TL;DR
Most people fly blind on Claude Code spend - they start a project, run it, and check the dashboard once a week. By then the spike has happened. The good news: nearly every surprise cost comes from a handful of fixable levers - inherited context files, defaulting to the most expensive model, caching left off, large files read every session, and no usage limit. Walk this checklist once and you control your spend instead of discovering it.
Why a cost audit is worth 30 minutes
Claude Code does not loudly warn you when your token usage climbs. It assumes you know what every file and setting in your environment does - and most people do not. A config you never touched, a context file from an old project, or the wrong default model can quietly double your spend with nothing extra to show for it. The fix is to audit the levers once, before you scale a workflow, not after the bill arrives.

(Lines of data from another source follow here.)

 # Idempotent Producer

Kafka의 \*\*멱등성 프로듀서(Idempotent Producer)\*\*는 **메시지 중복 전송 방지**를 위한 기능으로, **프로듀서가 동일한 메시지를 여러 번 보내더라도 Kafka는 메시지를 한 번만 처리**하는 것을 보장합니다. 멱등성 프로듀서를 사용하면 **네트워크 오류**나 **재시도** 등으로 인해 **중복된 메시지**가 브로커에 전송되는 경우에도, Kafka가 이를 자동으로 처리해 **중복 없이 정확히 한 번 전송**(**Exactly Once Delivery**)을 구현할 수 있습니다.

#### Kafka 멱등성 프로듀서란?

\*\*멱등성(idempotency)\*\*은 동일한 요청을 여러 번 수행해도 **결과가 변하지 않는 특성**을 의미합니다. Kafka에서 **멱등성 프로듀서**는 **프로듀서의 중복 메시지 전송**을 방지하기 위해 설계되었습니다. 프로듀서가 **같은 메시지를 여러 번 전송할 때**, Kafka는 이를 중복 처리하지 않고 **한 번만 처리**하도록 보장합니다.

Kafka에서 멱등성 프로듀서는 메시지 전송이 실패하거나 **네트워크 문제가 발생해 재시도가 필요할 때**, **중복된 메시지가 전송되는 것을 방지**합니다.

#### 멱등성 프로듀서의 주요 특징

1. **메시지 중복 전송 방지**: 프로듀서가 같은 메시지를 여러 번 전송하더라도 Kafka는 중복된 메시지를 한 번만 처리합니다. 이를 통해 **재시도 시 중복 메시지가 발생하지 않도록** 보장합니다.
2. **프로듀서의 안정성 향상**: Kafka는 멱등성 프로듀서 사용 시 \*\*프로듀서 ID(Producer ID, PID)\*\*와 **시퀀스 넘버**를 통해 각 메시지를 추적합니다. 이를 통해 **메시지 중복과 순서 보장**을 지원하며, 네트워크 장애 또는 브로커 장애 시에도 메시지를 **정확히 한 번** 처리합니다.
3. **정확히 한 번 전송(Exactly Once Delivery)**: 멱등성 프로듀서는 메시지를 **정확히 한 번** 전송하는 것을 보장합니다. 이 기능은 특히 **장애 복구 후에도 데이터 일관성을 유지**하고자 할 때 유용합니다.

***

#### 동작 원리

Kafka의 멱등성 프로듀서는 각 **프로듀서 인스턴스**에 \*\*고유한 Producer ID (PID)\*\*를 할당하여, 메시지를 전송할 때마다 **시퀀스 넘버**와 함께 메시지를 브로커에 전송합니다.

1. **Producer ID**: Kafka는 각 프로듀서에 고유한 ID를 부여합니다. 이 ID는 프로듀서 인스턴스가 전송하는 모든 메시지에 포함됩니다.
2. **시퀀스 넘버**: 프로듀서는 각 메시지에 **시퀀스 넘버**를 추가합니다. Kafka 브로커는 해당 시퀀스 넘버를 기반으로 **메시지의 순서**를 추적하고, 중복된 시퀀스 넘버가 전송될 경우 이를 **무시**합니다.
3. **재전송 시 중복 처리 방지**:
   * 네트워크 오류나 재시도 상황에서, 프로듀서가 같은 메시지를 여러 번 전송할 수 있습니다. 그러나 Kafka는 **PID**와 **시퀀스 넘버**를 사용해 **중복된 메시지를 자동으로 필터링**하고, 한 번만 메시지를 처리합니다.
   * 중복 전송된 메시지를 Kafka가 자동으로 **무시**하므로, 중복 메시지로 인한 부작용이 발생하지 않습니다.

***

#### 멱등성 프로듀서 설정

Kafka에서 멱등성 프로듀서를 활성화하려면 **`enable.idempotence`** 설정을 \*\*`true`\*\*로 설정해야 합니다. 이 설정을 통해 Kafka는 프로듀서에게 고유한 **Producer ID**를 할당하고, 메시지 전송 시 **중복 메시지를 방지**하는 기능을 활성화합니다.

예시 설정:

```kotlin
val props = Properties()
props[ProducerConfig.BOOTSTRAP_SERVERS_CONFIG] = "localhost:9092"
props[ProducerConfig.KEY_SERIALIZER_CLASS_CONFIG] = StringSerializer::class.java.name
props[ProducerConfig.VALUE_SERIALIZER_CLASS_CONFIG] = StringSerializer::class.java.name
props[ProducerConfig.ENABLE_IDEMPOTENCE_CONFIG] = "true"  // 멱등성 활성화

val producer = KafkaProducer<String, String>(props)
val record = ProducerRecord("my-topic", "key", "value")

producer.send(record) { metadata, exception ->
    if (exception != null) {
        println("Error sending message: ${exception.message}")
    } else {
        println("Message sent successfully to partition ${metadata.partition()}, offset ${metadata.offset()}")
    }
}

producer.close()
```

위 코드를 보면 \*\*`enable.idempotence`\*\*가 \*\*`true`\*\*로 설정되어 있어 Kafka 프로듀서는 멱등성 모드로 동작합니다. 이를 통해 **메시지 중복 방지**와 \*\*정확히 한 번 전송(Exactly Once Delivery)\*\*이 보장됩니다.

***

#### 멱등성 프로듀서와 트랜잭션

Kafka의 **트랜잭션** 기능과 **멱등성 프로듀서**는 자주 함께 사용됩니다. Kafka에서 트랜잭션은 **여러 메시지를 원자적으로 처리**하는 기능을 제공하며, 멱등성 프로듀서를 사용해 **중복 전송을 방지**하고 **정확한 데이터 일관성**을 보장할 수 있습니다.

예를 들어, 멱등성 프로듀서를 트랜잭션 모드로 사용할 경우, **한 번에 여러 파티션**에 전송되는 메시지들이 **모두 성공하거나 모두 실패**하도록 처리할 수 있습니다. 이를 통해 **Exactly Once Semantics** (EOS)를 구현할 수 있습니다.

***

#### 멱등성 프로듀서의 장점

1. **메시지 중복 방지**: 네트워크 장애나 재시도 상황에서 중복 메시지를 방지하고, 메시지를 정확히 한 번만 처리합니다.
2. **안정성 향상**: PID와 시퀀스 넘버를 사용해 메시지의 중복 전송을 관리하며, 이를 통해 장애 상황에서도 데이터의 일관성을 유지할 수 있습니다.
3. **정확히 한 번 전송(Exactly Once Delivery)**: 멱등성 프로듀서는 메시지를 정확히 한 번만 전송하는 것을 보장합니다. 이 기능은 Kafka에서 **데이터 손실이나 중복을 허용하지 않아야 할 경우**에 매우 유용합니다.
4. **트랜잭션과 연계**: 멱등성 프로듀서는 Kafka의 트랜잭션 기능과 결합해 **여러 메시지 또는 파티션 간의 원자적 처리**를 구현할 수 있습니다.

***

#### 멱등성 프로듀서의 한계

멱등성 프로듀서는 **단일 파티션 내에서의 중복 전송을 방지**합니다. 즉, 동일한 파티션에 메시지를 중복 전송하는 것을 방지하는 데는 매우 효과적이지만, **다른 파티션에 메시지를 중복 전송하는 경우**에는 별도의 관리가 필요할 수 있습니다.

Lever 1: stale CLAUDE.md files inheriting context
CLAUDE.md files load automatically and carry instructions into every session. A file left in a parent directory or an old project can quietly request extended thinking, large context, or blanket file reads - all of which multiply tokens. Search your system for every CLAUDE.md, review each one, and remove or trim any you did not deliberately write.
bashfind ~ -name 'CLAUDE.md' -not -path '*/node_modules/*' 2>/dev/nullLever 2: defaulting to the most expensive model
Opus is the most capable model and the most expensive per token - many times the cost of Sonnet or Haiku. If your setup runs Opus for simple work like file reads, reformatting, and basic edits, that is pure waste. Use Sonnet as your everyday default, reserve Opus for genuinely hard reasoning, and let Haiku handle the lightweight tasks. See our model-routing guide for a concrete rule.
Lever 3: prompt caching left off
Anthropic offers prompt caching that can cut the cost of repeated context dramatically. If you send the same system prompt, instructions, or project context across many sessions and caching is not enabled, you pay full price every single time. Turning it on is one of the highest-leverage changes you can make on repeat-heavy workflows.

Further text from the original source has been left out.